Russian Academy of Sciences
Steklov Mathematical Institute
Lomonosov Moscow State University

International School-Conference

dedicated to the memory of the outstanding mathematician
Andrei Nikolaevich Tyurin


Quantization of integrable systems with monodromy
Michael CARL

Starting from the integral affine structure on the regular image of an integrable moment map we would like to construct and compare different representation spaces. Key words: Integrable systems, quantization, monodromy

Noncommutative unitons

By the results of Uhlenbeck, every harmonic map from the Riemann sphere $S^2$ to the unitary group $U(n)$ is a product of the so-called unitons: special maps from $S^2$ to the Grassmannians $Gr_k(C^n)\subset U(n)$ satisfying certain first-order systems of differential equations. We construct a noncommutative analogue of this factorization. It holds for those solutions of the noncommutative sigma-model that are finite-dimensional perturbations of solutions of energy zero. Applications include: (1) quantization of energy of solutions, (2) an abundance of examples of non-Grassmannian solutions, (3) a detailed description of the moduli spaces of solutions of small energy.

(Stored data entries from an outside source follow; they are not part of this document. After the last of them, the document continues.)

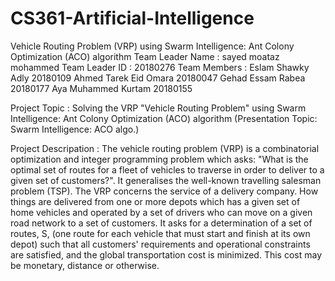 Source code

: # CS361-Artificial-Intelligence
Vehicle Routing Problem (VRP) using Swarm Intelligence: Ant Colony Optimization (ACO) algorithm
Team Leader Name : sayed moataz mohammed 
Team Leader ID : 20180276
Team Members : 
Eslam Shawky Adly 20180109
Ahmed Tarek Eid Omara 20180047
Gehad Essam Rabea 20180177
Aya Muhammed Kurtam 20180155

Project Topic : 
Solving the VRP "Vehicle Routing Problem" using Swarm Intelligence: Ant Colony Optimization (ACO) algorithm (Presentation Topic: Swarm Intelligence: ACO algo.)

Project Descripation : 
The vehicle routing problem (VRP) is a combinatorial optimization and integer programming problem which asks: "What is the optimal set of routes for a fleet of vehicles to traverse in order to deliver to a given set of customers?". It generalises the well-known travelling salesman problem (TSP). The VRP concerns the service of a delivery company. How things are delivered from one or more depots which has a given set of home vehicles and operated by a set of drivers who can move on a given road network to a set of customers. It asks for a determination of a set of routes, S, (one route for each vehicle that must start and finish at its own depot) such that all customers' requirements and operational constraints are satisfied, and the global transportation cost is minimized. This cost may be monetary, distance or otherwise.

Relativistic anti-Wick quantization of gauge fields in 3+1 dimensions
Alexander DYNIN

We show that the reduced Yang-Mills phase space has a weak Kaehler structure. Then we apply quantum white noise calculus to the Shwinger-Bogoliubov-Shirkov quantization scheme. Key words: Quantum field theory, Yang-Mills fields

Complete Ricci-flat K\"ahler metrics on the canonical bundles of toric Fano manifolds

We prove the existence of complete Ricci-flat K\"ahler metrics on the canonical bundles of toric Fano manifolds. This is an application of an existence result of toric Sasaki- Einstein metrics.

Introduction to deformation qunatization

I will give an introduction to the so-called deformation quantization of symplectic and poisson manifolds, from an algebraic point of view. The main topics will be: the setup, the necessary deformation theory material (Hochschild cohomology of associative algebras, star-products, Maurer-Cartan formalism), Kontsevich formality and quantization of the affine space with an arbitrary poisson bracket. If time permits, I will also touch on quantization of smooth manifolds, including Fedosov quantization.

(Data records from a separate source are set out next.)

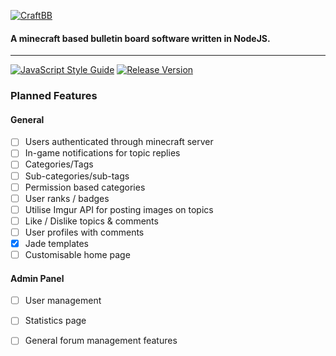 [![CraftBB](https://cdn.rawgit.com/CraftBB/CraftBB-Node/e452f4a0c3475c1641bef059c169db72b3885eba/public/themes/default/assets/img/craftbb.svg)](https://github.com/CraftBB)
#### A minecraft based bulletin board software written in NodeJS.
___
[![JavaScript Style Guide](https://img.shields.io/badge/Code%20Style-Standard-green.svg?style=flat-square)](http://standardjs.com/)
[![Release Version](https://img.shields.io/badge/Version-0.0.1-red.svg?style=flat-square)](http://craftbb.net/)

### Planned Features

#### General
- [ ] Users authenticated through minecraft server
- [ ] In-game notifications for topic replies
- [ ] Categories/Tags
- [ ] Sub-categories/sub-tags
- [ ] Permission based categories
- [ ] User ranks / badges
- [ ] Utilise Imgur API for posting images on topics
- [ ] Like / Dislike topics & comments
- [ ] User profiles with comments
- [x] Jade templates
- [ ] Customisable home page 

#### Admin Panel
- [ ] User management
- [ ] Statistics page
- [ ] General forum management features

Some dynamical property of the Ricci flow on the twistor space of quaternionic Kaehler manifolds with positive scalar curvature

We consider the Ricci map on the space of Riemannian metrics on the twistor space of quaternionic Kaehler manifold with positive scalar curvature and show the existence of the subspace which is invariant under the Ricci map. Its consequences will be discussed. Key words: quaternionic Kaehler manifolds, twistor space, Ricci flow.

Singular unitarity in quantization commutes with reduction
Hui LI

We will discuss the relation between the inner products of the quantum Hilbert spaces before and after symplectic reduction. Key words: Geometric quantization, moment map, symplectic quotient.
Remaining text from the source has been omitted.